Appellate Division of the Supreme Court of New York, Fourth Department
Jan 1, 1899
37 App. Div. 173 (N.Y. App. Div. 1899)

Opinion

January Term, 1899.

Charles A. Hawley, for the plaintiff.

George L. Bachman, for the defendants, executors.

J.N. Hammond, for the defendant Oscar G. Ditmars.



This submission involves the consideration of two distinct propositions, the adjudication of which will necessarily determine the conflicting claims of the respective parties to the action, and these propositions are as follows, viz.: (1) Did the bequest of $2,000 to John E. Ditmars, contained in the 10th clause of the will of John V. Ditmars, vest in the legatee named therein at the death of John V. Ditmars? (2) Was the interest upon one-sixth of the residuary estate given absolutely to John E. Ditmars as it accrued from time to time after the death of the testator, and did it vest in such manner as to become payable to the executor of John E. Ditmars up to the time of the death of his testator?
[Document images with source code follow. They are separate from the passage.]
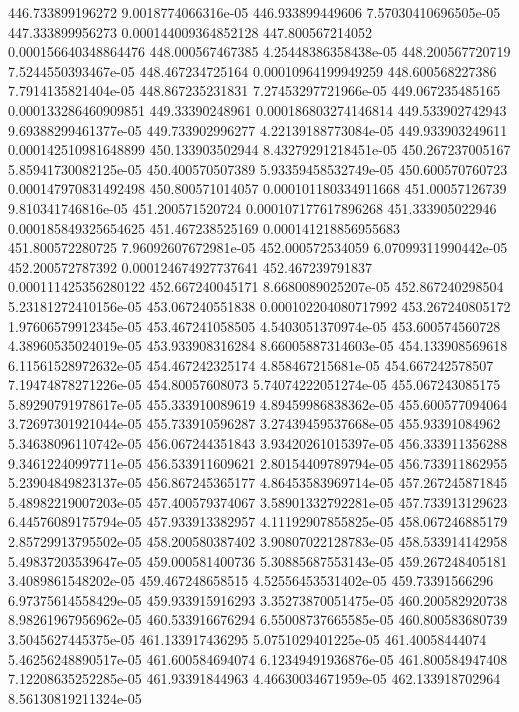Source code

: {446.733899196272 9.0018774066316e-05
446.933899449606 7.57030410696505e-05
447.333899956273 0.000144009364852128
447.800567214052 0.000156640348864476
448.000567467385 4.25448386358438e-05
448.200567720719 7.5244550393467e-05
448.467234725164 0.00010964199949259
448.600568227386 7.7914135821404e-05
448.867235231831 7.27453297721966e-05
449.067235485165 0.000133286460909851
449.33390248961 0.000186803274146814
449.533902742943 9.69388299461377e-05
449.733902996277 4.22139188773084e-05
449.933903249611 0.000142510981648899
450.133903502944 8.43279291218451e-05
450.267237005167 5.85941730082125e-05
450.400570507389 5.93359458532749e-05
450.600570760723 0.000147970831492498
450.800571014057 0.000101180334911668
451.00057126739 9.810341746816e-05
451.200571520724 0.000107177617896268
451.333905022946 0.000185849325654625
451.467238525169 0.000141218856955683
451.800572280725 7.96092607672981e-05
452.000572534059 6.07099311990442e-05
452.200572787392 0.000124674927737641
452.467239791837 0.000111425356280122
452.667240045171 8.6680089025207e-05
452.867240298504 5.23181272410156e-05
453.067240551838 0.000102204080717992
453.267240805172 1.97606579912345e-05
453.467241058505 4.5403051370974e-05
453.600574560728 4.38960535024019e-05
453.933908316284 8.66005887314603e-05
454.133908569618 6.11561528972632e-05
454.467242325174 4.858467215681e-05
454.667242578507 7.19474878271226e-05
454.80057608073 5.74074222051274e-05
455.067243085175 5.89290791978617e-05
455.333910089619 4.89459986838362e-05
455.600577094064 3.72697301921044e-05
455.733910596287 3.27439459537668e-05
455.93391084962 5.34638096110742e-05
456.067244351843 3.93420261015397e-05
456.333911356288 9.34612240997711e-05
456.533911609621 2.80154409789794e-05
456.733911862955 5.23904849823137e-05
456.867245365177 4.86453583969714e-05
457.267245871845 5.48982219007203e-05
457.400579374067 3.58901332792281e-05
457.733913129623 6.44576089175794e-05
457.933913382957 4.11192907855825e-05
458.067246885179 2.85729913795502e-05
458.200580387402 3.90807022128783e-05
458.533914142958 5.49837203539647e-05
459.000581400736 5.30885687553143e-05
459.267248405181 3.4089861548202e-05
459.467248658515 4.52556453531402e-05
459.73391566296 6.97375614558429e-05
459.933915916293 3.35273870051475e-05
460.200582920738 8.98261967956962e-05
460.533916676294 6.55008737665585e-05
460.800583680739 3.5045627445375e-05
461.133917436295 5.0751029401225e-05
461.40058444074 5.46256248890517e-05
461.600584694074 6.12349491936876e-05
461.800584947408 7.12208635252285e-05
461.93391844963 4.46630034671959e-05
462.133918702964 8.56130819211324e-05
}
In our effort to elucidate these propositions in the order in which they are stated, the first difficulty which confronts us is that there is absolutely nothing in the language of the will of John V. Ditmars, outside of the 10th and 16th clauses thereof, which throws any light upon the intent of the testator, or which will in any manner aid the court in its endeavor to give construction to those clauses. In these circumstances it is manifest that our only recourse must be to certain familiar rules of construction which, if correctly applied to such portions of the will as are claimed to be involved in obscurity, will probably enable the court to reach a correct conclusion of the matter. Before doing this, however, it seems desirable to direct attention to the construction and language of the 10th clause of the will, for an examination thereof will reveal the fact that it consists of two subdivisions, the first of which bequeaths to the executors thereafter named the sum of $4,000, in trust, which sum they are directed to invest and to pay the annual income arising therefrom in equal shares to the testator's nephews, John E. Ditmars and Oscar G. Ditmars, until they respectively arrive at the age of thirty years. Then comes the second subdivision, which directs that " when" John E. Ditmars and Oscar G. Ditmars respectively reach the age of thirty years, one-half of the sum thus bequeathed in trust shall be paid to each of such legatees " to have and to hold absolutely."

This language, we think, makes plain the intention of the testator that a specific portion of his estate should be reserved and held by the trustees for a particular purpose and until a particular time; that during the time it is thus held each of his nephews should receive one-half of the income arising therefrom, and that at the expiration of the time specified each should receive an equal portion of the principal sum.

With this much ascertained, the rules of construction to which reference has been made can perhaps be more readily and clearly applied.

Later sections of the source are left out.